Bring It On Home is a covers album by Joan Osborne, released under Saguaro Road Records on March 27, 2012. It was her first album in five years. The record is co-produced with guitarist Jack Petruzzelli and consists entirely of blues and R&B covers. The album also includes tracks originally made famous by American blues masters, such as Sonny Boy Williamson ("Bring It On Home"), Muddy Waters ("I Want to Be Loved"), as well as recordings originally released by some of the best-known R&B performers, including Ray Charles ("I Don't Need No Doctor"), Al Green ("Rhymes"), and Otis Redding ("Champagne and Wine").

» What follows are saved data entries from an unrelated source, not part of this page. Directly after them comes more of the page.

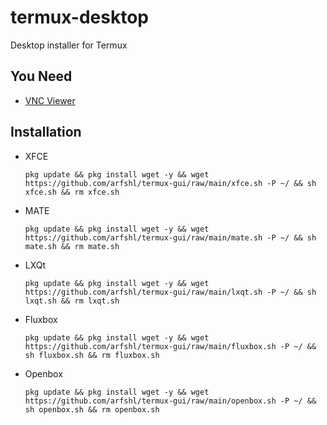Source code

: # termux-desktop
Desktop installer for Termux
## You Need
- [VNC Viewer](https://play.google.com/store/apps/details?id=com.realvnc.viewer.android)
## Installation
- XFCE

      pkg update && pkg install wget -y && wget https://github.com/arfshl/termux-gui/raw/main/xfce.sh -P ~/ && sh xfce.sh && rm xfce.sh

- MATE
 
      pkg update && pkg install wget -y && wget https://github.com/arfshl/termux-gui/raw/main/mate.sh -P ~/ && sh mate.sh && rm mate.sh

- LXQt

      pkg update && pkg install wget -y && wget https://github.com/arfshl/termux-gui/raw/main/lxqt.sh -P ~/ && sh lxqt.sh && rm lxqt.sh

- Fluxbox

      pkg update && pkg install wget -y && wget https://github.com/arfshl/termux-gui/raw/main/fluxbox.sh -P ~/ && sh fluxbox.sh && rm fluxbox.sh

- Openbox

      pkg update && pkg install wget -y && wget https://github.com/arfshl/termux-gui/raw/main/openbox.sh -P ~/ && sh openbox.sh && rm openbox.sh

The first single was "Shake Your Hips", released in January 2012 on iTunes. Osborne toured to support her album in March 2012 and did so again in early 2013. Bring It On Home was nominated for a 2013 Grammy Award in the Blues category.

Professional ratings
Review scores
| Source | Rating |
| AllMusic | Star Half star |
| Daily Express | Star |
| The New Zealand Herald | Star Half star |
| No Depression | (favorable) |
| Paste | (4.9/10) |

==Track listing==

| No. | Title | Writer(s) | Length |
|---|---|---|---|
| 1. | "I Don't Need No Doctor" | Nick Ashford, Valerie Simpson, Jo Armstead | 3:20 |
| 2. | "Bring It On Home" | Willie Dixon | 4:07 |
| 3. | "Roll Like a Big Wheel" | Olive Brown | 2:50 |
| 4. | "Game of Love" | Ike Turner | 3:16 |
| 5. | "Broken Wings" | John Mayall | 4:38 |
| 6. | "Shoorah! Shoorah!" | Allen Toussaint | 2:52 |
| 7. | "I Want to Be Loved" | Willie Dixon | 3:35 |
| 8. | "The Same Love That Made Me Laugh" | Bill Withers | 4:25 |
| 9. | "Shake Your Hips" | Slim Harpo | 2:28 |
| 10. | "I'm Qualified" | Jimmy Hughes | 3:15 |
| 11. | "Champagne and Wine" | Otis Redding | 3:41 |
| 12. | "Rhymes" | Al Green | 4:43 |

==Reception==
The album was generally well received. Thom Jurek was positive, writing at AllMusic, "This isn't a reverential recording; it's authoritative; she makes these songs her own. Bring It On Home carries Osborne's mature voice in a way that's never been heard from her before. Her abilities as an interpretive singer prove her an extension of these [blues and R&B] traditions, not merely a torch bearer for them."